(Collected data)
====

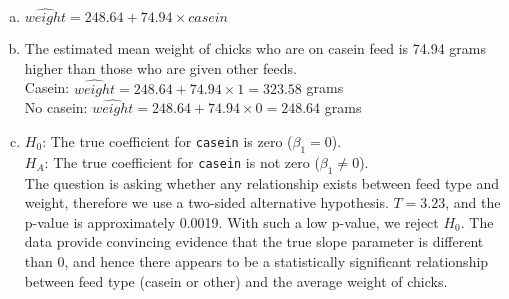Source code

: {
\begin{enumerate}[(a)]
\setlength{\itemsep}{0mm}
\item $\widehat{weight} = 248.64 + 74.94 \times casein$
\item The estimated mean weight of chicks who are on casein feed is 74.94 grams higher than those who are given other feeds. \\
Casein: $\widehat{weight} = 248.64 + 74.94 \times 1 = 323.58$ grams \\
No casein: $\widehat{weight} = 248.64 + 74.94 \times 0 = 248.64$ grams
\item $H_0$: The true coefficient for \texttt{casein} is zero ($\beta_1 = 0$). \\
$H_A$: The true coefficient for \texttt{casein} is not zero ($\beta_1 \ne 0$). \\
The question is asking whether any relationship exists
 between feed type and weight, therefore we use a two-sided alternative hypothesis. $T = 3.23$, and the p-value is approximately 0.0019. With such a low p-value, we reject $H_0$. The data provide convincing evidence that the true slope parameter is different than 0, and hence there appears to be a statistically significant relationship between feed type (casein or other) and the average weight of chicks. 
\end{enumerate}
}\label{chickwtsCasein}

====

WORK INSTRUCTION:
Set down exactly the lines of the data above, beginning with the line that has "other feeds. \\" and ending with the line that has "The question is", and no others.

ANSWER BOX:
\item The estimated mean weight of chicks who are on casein feed is 74.94 grams higher than those who are given other feeds. \\
Casein: $\widehat{weight} = 248.64 + 74.94 \times 1 = 323.58$ grams \\
No casein: $\widehat{weight} = 248.64 + 74.94 \times 0 = 248.64$ grams
\item $H_0$: The true coefficient for \texttt{casein} is zero ($\beta_1 = 0$). \\
$H_A$: The true coefficient for \texttt{casein} is not zero ($\beta_1 \ne 0$). \\
The question is asking whether any relationship exists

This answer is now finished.